Digital History>eXplorations>The Alamo>Accounts Following the Battle>Fernando Urriza

Fernando Urriza (Mexican Colonel), 1859

And as regards the slaughter of the Alamo, Castrion was opposed to putting the men to death. One night, past midnight, when Santa Anna and Castrion were planning an assault, Santa Anna declared that none should survive. It was then inevitable that the fort could hold out but little longer, and Castrion was persuading the commander to spare the lives of the men. Santa Anna was holding in his hand the leg of a chicken which he was eating, and holding it up, he said: "What are the lives of soldiers more than of so many chickens? I tell you, the Alamo must fall, and my orders must be obeyed at all hazards. If our soldiers are driven back, the next line in their rear must force those before them forward, and compel them to scale the walls, cost what it may." I was then acting as Santa Anna's secretary, and ranked as Colonel. My name is Urissa [sic].

After eating, Santa Anna directed me to write out his orders, to the effect that all the companies should be brought out early, declaring that he would take his breakfast in the fort the next morning. His orders were dispatched and I retired. I soon after heard the opening fire. By day-break our soldiers had made a breach, and I understood the garrison had all been killed. At about eight o'clock I went into the fort, and saw Santa Anna walking to and fro. As I bowed, he said to me, pointing to the dead: "These are the chickens.
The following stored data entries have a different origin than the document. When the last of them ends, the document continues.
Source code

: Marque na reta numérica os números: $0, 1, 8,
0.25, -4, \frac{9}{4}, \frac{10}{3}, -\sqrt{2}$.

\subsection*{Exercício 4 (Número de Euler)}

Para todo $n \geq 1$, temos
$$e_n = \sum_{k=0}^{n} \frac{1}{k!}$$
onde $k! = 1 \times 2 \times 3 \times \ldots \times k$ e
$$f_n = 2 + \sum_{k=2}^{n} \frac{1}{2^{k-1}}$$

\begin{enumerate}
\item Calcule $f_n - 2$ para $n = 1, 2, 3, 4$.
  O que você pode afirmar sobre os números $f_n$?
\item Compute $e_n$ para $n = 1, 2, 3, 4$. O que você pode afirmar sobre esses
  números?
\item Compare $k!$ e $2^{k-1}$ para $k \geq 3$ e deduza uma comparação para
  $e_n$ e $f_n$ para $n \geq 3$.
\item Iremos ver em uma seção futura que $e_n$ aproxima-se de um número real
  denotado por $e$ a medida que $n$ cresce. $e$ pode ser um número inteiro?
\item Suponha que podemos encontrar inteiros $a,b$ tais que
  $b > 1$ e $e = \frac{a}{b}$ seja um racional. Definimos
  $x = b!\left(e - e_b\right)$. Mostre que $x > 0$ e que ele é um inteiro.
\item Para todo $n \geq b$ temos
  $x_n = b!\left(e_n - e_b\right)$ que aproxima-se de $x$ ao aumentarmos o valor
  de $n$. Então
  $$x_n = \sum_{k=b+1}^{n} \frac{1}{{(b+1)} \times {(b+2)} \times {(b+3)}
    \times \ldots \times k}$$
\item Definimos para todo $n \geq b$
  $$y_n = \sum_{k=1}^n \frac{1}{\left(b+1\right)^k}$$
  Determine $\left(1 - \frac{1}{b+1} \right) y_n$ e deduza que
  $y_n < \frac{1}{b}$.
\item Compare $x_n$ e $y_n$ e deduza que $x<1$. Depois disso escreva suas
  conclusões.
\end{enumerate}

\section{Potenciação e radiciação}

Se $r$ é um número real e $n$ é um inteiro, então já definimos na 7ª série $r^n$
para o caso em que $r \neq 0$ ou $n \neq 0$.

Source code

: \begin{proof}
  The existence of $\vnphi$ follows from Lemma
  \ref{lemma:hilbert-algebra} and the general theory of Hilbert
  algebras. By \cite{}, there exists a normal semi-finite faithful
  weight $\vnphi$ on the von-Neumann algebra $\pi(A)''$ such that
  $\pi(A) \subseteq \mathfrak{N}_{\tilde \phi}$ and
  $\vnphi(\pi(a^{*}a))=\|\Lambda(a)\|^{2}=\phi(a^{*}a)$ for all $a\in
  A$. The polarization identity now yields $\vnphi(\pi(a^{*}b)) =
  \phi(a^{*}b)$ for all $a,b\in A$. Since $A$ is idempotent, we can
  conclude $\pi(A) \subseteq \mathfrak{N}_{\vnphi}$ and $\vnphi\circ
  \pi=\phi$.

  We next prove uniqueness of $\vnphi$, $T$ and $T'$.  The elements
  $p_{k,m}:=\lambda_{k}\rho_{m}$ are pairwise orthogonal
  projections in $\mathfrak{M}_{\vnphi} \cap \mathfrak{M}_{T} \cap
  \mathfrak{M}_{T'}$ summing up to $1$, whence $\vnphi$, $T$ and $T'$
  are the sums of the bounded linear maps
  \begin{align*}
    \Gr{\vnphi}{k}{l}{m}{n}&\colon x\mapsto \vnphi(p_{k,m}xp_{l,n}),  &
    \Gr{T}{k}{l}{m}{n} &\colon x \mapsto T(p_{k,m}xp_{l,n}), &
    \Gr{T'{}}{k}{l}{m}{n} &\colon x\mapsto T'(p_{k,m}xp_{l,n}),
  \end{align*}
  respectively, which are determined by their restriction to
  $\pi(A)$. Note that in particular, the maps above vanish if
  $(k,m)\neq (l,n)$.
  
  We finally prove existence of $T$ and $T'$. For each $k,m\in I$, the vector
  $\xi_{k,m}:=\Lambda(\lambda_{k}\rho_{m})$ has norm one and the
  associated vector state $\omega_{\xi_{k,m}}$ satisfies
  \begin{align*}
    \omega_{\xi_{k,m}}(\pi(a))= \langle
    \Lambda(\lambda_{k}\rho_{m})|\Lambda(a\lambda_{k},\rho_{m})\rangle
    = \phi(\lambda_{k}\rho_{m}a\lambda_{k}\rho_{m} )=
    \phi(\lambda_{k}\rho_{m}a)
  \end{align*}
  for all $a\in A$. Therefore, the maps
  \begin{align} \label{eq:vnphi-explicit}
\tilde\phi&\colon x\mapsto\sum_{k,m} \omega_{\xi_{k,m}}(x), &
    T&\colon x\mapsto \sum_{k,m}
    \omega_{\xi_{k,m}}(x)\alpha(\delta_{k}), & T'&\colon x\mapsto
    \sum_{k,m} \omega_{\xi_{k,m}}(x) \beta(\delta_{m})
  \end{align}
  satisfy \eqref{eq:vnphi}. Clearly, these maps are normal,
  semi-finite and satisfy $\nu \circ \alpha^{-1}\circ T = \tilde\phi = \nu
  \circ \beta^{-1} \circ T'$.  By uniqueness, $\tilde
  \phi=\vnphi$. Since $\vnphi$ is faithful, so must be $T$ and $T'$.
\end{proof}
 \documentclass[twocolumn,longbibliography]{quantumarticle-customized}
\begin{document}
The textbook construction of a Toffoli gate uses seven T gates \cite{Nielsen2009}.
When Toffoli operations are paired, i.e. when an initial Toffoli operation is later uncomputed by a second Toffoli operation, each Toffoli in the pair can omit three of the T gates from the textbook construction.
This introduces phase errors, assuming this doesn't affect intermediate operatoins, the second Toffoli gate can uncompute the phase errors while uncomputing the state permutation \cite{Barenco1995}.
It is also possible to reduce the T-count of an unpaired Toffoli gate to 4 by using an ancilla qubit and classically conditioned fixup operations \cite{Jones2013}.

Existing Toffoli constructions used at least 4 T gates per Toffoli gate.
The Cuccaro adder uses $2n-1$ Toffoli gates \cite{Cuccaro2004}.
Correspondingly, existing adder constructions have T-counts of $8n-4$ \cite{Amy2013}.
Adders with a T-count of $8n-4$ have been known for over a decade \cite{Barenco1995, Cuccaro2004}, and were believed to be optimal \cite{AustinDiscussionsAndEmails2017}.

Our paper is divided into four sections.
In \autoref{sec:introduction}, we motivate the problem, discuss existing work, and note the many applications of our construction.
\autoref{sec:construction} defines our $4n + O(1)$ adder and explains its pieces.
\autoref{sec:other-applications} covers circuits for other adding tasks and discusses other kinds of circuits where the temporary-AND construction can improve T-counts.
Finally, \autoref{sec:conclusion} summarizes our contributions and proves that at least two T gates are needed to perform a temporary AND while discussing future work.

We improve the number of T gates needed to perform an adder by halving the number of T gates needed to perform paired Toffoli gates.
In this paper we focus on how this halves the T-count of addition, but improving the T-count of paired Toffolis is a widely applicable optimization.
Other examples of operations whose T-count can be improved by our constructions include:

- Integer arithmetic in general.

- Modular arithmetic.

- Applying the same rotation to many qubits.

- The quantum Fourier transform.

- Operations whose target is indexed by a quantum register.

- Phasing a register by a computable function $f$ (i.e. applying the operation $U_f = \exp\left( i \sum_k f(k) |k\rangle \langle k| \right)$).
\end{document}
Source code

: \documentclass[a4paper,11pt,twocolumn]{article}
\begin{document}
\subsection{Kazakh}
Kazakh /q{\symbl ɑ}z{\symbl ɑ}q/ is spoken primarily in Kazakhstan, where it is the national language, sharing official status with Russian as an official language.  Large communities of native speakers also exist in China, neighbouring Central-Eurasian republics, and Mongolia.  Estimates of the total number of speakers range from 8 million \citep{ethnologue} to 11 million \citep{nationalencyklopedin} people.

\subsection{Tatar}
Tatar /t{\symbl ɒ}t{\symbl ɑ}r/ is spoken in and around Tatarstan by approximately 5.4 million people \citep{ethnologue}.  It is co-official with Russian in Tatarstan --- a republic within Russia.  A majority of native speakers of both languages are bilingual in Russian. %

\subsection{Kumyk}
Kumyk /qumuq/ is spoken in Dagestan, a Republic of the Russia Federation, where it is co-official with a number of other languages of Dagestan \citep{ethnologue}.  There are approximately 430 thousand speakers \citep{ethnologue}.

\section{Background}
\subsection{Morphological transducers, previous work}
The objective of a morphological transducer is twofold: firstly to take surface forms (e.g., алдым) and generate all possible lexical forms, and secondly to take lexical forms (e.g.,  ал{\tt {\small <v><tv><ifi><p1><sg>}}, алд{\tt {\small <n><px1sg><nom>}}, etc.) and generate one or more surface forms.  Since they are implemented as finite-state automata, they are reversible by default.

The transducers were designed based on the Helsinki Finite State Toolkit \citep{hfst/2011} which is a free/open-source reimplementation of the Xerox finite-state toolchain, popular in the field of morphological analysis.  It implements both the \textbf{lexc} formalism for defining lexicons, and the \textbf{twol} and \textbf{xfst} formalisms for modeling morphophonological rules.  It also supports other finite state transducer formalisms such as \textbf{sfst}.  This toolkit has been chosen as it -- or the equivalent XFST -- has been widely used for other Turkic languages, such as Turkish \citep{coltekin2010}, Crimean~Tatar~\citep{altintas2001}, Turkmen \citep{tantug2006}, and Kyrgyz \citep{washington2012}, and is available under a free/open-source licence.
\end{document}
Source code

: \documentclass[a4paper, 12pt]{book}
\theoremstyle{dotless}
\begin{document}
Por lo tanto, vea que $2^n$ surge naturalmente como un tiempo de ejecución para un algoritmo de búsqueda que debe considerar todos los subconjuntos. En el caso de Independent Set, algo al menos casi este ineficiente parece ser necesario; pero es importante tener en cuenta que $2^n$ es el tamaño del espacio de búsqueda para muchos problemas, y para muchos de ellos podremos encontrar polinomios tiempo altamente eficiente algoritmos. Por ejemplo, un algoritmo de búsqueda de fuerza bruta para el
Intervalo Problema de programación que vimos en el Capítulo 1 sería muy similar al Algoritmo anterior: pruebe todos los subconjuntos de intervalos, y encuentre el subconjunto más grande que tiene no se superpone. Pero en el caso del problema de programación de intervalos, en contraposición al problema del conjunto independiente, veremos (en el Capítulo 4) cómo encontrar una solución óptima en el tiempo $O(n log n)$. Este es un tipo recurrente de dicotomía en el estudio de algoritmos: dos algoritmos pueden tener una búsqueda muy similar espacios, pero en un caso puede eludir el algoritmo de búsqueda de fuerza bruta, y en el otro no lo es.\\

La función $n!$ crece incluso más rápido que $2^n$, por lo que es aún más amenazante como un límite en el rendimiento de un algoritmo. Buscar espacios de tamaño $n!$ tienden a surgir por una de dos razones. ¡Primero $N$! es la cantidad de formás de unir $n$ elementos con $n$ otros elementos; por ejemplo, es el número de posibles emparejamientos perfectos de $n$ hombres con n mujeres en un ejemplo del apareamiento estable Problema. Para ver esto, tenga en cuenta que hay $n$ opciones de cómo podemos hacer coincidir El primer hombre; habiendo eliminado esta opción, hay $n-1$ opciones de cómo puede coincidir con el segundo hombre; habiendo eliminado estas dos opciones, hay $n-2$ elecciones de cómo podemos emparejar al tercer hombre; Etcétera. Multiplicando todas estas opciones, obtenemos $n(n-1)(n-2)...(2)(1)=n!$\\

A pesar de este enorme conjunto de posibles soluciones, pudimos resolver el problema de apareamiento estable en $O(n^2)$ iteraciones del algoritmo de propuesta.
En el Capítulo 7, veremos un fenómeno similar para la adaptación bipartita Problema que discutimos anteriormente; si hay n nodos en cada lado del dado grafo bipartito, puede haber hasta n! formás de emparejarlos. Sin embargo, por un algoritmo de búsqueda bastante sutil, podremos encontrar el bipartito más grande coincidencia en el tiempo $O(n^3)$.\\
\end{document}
Much blood has been shed; but the battle is over: it was but a small affair."

As I was surveying the dreadful scene before us, I observed Castrion coming out of one of the quarters, leading a venerable-looking old man by the hand; he was tall, his face was red, and he stooped forward as he walked. The President stopped abruptly, when Castrion, leaving his prisoner, advanced some four or five paces towards us, and with his graceful bow, said: "My General, I have spared the life of this venerable old man, and taken him prisoner." Raising his head, Santa Anna replied. "What right have you to disobey my orders? I want no prisoners," and waving his hand to a file of soldiers, he said, "Soldiers, shoot that man,'' and almost instantly he fell, pierced with a volley of balls. Castrion turned aside with tears in his eyes, and my heart was too full to speak. So there was not a man left. Even a cat that was soon after seen running through the fort, was shot, as the soldiers exclaimed: "It is not a cat, but an American." [In response to the question of "What was that old man's name?" asked by Nicholas Labadie, Urriza replied] I believe they called him Coket.